Work required
Show the lines below where "FixerSharp" occurs.

Data to process
=-=-=

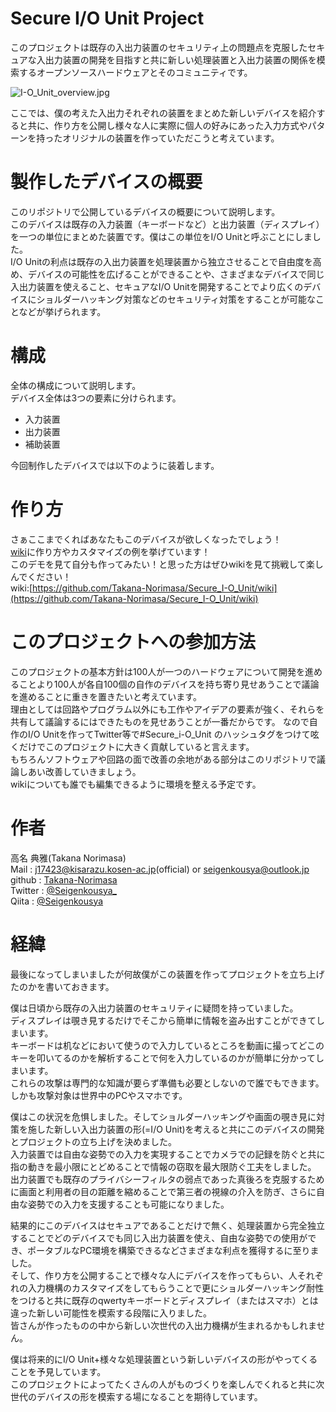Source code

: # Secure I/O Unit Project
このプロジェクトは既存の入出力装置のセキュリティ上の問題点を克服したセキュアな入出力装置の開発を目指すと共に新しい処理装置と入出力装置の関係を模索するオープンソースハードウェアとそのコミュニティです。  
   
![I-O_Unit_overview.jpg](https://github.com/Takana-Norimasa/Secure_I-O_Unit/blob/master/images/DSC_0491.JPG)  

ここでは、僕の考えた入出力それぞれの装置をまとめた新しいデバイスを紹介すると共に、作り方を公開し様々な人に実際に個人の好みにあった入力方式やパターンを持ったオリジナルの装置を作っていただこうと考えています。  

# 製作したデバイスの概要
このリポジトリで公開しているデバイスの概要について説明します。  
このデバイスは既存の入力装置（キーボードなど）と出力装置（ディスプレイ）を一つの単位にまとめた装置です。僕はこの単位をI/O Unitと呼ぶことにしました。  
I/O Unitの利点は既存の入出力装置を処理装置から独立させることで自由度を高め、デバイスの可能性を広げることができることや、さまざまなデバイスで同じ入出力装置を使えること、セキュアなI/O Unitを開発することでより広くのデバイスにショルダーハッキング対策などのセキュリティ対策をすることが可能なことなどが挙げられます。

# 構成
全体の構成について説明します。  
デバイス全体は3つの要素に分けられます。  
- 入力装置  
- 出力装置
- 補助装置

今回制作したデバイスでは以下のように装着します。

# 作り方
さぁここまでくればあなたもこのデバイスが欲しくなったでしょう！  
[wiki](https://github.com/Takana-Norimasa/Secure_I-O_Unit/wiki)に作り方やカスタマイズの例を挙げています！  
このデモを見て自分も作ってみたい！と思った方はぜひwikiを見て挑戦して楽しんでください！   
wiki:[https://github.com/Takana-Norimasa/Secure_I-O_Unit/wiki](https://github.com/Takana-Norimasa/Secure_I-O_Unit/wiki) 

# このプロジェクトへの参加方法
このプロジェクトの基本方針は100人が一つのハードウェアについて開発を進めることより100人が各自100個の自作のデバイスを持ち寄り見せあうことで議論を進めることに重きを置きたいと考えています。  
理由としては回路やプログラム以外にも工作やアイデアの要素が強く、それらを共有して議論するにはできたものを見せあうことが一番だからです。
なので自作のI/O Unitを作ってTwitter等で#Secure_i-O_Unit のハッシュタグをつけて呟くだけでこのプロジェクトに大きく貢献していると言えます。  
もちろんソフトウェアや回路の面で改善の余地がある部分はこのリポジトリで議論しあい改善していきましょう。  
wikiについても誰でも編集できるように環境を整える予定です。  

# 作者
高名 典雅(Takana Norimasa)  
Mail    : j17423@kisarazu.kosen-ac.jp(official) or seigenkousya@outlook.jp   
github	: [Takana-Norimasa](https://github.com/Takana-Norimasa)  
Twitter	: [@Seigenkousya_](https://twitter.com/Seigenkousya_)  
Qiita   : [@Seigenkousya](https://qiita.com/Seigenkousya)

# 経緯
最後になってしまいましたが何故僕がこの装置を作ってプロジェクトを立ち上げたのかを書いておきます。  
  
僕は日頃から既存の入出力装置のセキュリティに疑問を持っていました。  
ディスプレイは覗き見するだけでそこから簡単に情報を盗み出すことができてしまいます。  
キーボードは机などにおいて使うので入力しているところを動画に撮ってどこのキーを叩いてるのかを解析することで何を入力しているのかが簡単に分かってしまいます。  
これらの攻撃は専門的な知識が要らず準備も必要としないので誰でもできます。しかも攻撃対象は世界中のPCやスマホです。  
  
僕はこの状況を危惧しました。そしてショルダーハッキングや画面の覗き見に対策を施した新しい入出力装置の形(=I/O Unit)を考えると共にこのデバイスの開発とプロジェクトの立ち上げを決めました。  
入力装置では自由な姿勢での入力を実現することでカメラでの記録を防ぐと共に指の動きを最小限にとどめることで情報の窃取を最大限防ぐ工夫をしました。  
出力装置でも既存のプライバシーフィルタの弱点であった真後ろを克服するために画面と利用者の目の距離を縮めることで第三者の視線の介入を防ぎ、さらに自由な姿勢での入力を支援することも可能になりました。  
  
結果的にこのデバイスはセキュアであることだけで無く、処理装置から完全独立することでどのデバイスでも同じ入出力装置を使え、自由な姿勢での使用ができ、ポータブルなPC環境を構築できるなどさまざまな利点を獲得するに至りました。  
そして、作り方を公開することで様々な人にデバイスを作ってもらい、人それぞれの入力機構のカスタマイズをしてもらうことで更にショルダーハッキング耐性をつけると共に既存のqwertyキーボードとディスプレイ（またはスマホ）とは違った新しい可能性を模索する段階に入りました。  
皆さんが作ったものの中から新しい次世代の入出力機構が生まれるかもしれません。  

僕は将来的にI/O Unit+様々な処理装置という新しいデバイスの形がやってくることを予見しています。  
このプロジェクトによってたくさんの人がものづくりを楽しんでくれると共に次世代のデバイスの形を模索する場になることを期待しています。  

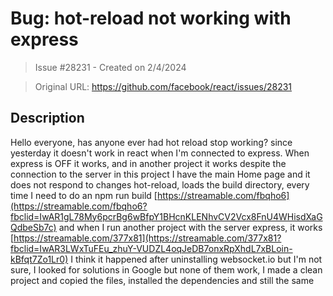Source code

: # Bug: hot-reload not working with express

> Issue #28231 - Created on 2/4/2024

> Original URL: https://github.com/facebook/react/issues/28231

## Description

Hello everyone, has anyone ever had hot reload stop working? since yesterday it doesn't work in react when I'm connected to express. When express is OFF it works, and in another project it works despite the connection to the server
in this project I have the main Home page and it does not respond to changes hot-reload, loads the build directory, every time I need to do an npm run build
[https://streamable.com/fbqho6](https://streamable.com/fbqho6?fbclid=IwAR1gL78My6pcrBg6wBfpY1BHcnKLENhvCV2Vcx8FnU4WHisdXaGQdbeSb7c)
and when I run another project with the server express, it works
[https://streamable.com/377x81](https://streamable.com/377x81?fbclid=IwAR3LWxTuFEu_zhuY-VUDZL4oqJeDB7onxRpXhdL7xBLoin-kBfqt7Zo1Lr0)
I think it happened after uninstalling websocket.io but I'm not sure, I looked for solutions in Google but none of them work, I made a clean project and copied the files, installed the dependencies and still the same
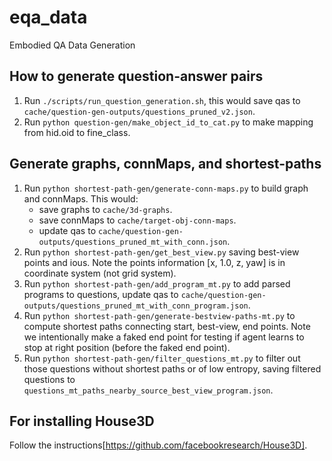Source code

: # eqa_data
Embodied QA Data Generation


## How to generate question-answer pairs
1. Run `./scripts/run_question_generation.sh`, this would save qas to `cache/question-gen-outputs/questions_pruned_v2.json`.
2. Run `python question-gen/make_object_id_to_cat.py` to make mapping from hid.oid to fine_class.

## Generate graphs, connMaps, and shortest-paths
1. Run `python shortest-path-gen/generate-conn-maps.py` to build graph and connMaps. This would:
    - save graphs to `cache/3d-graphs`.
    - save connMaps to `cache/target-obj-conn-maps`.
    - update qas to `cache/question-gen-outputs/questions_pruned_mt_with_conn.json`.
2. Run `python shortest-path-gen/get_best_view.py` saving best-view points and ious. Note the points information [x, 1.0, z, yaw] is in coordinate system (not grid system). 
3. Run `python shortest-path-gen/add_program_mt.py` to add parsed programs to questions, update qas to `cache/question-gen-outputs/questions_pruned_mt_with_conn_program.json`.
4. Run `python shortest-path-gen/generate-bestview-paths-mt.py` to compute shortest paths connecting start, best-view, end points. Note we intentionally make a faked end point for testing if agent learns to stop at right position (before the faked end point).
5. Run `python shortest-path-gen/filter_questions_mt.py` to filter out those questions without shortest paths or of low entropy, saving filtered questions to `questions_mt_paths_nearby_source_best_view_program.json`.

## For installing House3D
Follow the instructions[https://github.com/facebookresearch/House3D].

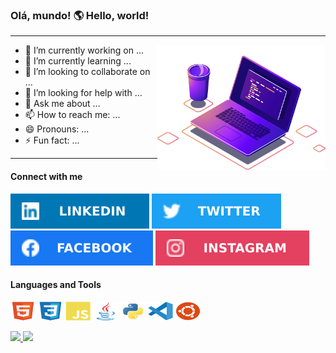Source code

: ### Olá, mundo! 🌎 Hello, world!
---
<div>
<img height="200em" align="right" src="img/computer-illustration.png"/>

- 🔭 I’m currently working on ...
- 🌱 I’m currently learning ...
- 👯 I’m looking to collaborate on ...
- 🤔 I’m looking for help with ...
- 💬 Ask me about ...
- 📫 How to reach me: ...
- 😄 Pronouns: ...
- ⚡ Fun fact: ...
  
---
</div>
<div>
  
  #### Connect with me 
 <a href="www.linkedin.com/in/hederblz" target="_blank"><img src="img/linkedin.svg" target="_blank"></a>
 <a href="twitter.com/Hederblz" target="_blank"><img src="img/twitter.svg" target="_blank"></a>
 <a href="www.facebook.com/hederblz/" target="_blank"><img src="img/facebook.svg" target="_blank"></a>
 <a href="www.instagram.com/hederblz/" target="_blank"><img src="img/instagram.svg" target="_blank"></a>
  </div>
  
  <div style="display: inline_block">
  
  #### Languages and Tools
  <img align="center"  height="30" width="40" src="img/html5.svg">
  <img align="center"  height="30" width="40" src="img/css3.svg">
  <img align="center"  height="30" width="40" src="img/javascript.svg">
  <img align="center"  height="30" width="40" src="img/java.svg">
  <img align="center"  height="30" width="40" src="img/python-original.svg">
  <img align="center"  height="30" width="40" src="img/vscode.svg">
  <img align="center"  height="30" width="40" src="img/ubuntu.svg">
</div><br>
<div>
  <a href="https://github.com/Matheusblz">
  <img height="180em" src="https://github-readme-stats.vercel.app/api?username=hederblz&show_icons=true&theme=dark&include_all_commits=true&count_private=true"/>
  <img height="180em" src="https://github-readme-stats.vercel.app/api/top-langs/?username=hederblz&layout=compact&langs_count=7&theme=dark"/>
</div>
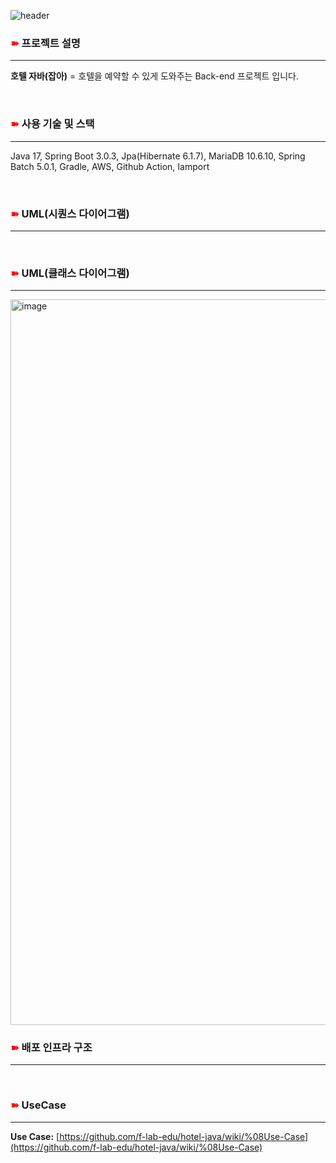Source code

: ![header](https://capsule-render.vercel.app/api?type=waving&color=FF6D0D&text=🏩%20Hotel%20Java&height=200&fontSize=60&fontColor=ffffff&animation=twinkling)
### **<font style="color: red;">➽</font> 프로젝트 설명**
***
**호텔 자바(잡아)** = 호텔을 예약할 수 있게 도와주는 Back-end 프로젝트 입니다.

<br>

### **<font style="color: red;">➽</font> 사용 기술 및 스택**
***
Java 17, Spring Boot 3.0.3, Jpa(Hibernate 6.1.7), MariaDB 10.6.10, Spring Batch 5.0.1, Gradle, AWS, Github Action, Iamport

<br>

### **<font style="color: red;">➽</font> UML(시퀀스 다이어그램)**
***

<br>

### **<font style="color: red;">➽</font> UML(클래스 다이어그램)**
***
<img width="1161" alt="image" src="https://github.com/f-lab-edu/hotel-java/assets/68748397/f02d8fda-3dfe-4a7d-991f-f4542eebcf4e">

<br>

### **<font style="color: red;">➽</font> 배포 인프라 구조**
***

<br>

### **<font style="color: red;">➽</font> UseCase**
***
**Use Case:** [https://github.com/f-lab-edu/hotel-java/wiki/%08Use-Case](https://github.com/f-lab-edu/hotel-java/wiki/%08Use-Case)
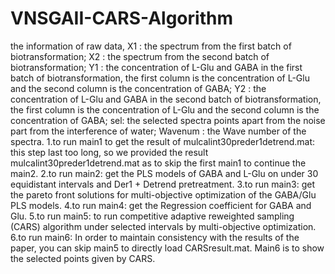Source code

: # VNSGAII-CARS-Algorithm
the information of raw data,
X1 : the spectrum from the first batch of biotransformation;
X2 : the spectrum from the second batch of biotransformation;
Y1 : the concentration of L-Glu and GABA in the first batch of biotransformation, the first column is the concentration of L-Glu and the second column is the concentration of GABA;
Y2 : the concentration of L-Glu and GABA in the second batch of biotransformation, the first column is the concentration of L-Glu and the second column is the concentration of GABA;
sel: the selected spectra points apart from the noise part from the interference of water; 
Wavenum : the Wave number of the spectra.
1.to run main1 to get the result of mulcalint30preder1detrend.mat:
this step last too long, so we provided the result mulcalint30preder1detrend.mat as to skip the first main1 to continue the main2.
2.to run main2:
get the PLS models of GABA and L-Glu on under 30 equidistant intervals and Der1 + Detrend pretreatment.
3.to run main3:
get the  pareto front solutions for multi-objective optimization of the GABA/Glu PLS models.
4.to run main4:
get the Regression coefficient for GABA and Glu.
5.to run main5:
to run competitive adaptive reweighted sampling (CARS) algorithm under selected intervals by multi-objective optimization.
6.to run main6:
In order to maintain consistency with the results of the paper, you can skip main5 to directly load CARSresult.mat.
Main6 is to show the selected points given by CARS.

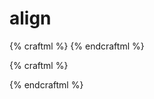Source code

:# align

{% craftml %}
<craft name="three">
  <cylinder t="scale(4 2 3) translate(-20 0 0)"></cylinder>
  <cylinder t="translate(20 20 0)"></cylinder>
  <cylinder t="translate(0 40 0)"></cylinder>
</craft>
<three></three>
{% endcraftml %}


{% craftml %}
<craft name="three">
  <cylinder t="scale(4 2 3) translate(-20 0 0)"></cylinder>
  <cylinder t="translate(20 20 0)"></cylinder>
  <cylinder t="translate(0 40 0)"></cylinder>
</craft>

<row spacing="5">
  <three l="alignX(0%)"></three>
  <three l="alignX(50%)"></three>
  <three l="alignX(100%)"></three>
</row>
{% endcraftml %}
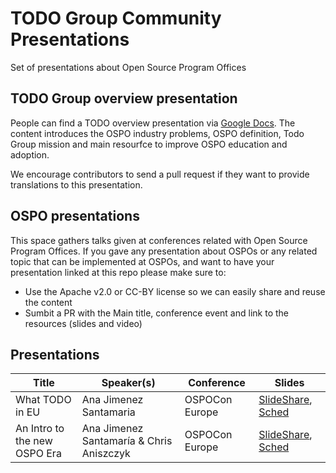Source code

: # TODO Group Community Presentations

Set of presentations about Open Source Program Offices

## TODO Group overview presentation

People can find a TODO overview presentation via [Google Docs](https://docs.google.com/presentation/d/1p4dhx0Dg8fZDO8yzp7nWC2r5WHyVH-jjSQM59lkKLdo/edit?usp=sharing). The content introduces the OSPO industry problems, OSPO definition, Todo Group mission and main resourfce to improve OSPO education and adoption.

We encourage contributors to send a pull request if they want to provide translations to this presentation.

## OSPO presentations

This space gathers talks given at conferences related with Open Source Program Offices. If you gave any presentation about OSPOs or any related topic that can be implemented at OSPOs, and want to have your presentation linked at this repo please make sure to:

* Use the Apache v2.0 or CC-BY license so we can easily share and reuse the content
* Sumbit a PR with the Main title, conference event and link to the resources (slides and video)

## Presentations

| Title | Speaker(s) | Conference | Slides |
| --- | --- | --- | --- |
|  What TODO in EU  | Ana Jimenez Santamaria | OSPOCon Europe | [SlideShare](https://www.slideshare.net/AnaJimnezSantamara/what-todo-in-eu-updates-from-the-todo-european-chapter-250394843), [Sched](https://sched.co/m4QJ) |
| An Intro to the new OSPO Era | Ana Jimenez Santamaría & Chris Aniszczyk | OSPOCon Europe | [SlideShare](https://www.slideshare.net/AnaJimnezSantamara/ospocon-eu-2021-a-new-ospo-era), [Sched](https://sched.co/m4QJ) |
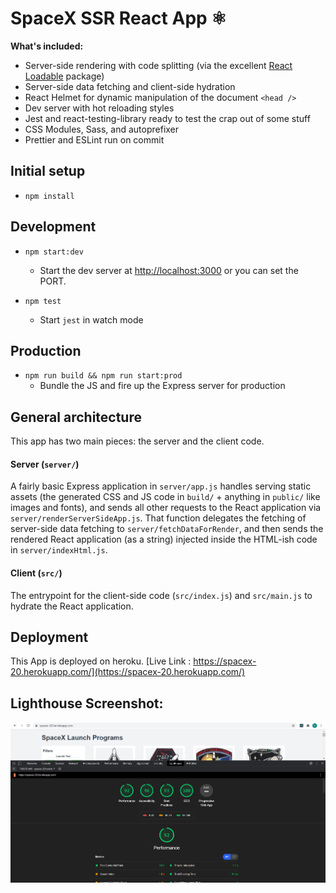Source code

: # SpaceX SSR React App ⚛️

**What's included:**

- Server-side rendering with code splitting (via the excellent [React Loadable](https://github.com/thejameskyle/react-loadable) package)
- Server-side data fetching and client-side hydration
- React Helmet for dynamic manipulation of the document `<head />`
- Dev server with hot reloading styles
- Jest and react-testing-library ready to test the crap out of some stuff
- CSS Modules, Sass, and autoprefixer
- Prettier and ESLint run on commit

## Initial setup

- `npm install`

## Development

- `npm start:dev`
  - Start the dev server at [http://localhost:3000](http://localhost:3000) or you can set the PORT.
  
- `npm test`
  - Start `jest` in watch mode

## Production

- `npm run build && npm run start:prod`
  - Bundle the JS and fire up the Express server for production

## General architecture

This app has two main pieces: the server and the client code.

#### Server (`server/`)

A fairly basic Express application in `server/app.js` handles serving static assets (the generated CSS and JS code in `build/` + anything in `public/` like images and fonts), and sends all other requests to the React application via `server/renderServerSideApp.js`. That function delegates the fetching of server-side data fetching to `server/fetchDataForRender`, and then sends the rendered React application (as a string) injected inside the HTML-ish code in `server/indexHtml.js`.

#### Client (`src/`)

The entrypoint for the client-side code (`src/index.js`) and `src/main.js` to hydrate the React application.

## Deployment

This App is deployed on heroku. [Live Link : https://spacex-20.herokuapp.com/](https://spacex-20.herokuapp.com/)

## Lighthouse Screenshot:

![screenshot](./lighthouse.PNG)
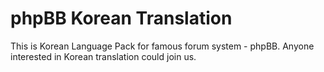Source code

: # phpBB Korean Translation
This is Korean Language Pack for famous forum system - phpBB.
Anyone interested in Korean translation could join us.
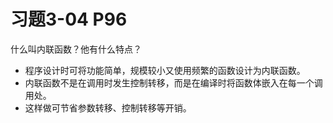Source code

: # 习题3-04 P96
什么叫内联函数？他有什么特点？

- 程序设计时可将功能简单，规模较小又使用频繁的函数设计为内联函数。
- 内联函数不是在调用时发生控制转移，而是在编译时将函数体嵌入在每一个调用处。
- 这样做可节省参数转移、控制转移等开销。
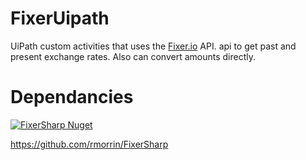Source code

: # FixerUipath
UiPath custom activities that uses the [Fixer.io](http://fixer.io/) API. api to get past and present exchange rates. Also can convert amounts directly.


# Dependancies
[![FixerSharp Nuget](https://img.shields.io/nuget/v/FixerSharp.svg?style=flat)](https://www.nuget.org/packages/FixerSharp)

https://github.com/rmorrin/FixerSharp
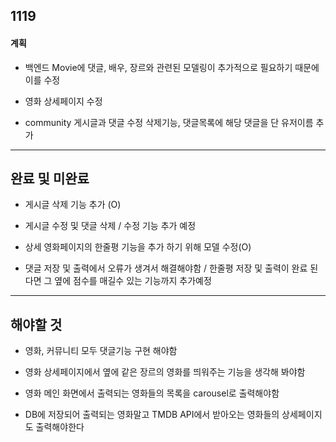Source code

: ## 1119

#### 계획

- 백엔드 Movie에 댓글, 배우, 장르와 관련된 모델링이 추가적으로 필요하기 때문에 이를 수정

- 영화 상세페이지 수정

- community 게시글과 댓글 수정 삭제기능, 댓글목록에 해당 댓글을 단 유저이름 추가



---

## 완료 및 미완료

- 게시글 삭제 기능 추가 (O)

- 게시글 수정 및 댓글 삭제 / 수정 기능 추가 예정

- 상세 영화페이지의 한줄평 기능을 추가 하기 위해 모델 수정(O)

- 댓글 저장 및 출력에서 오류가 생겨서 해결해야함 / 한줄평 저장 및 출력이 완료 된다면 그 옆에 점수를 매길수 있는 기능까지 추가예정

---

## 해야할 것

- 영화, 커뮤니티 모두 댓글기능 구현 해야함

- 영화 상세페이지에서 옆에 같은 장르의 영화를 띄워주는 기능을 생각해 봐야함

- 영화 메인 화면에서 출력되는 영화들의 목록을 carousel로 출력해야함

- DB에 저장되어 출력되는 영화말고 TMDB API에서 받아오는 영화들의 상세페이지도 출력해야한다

=-=-=

Response
[![FixerSharp Nuget](https://img.shields.io/nuget/v/FixerSharp.svg?style=flat)](https://www.nuget.org/packages/FixerSharp)
https://github.com/rmorrin/FixerSharp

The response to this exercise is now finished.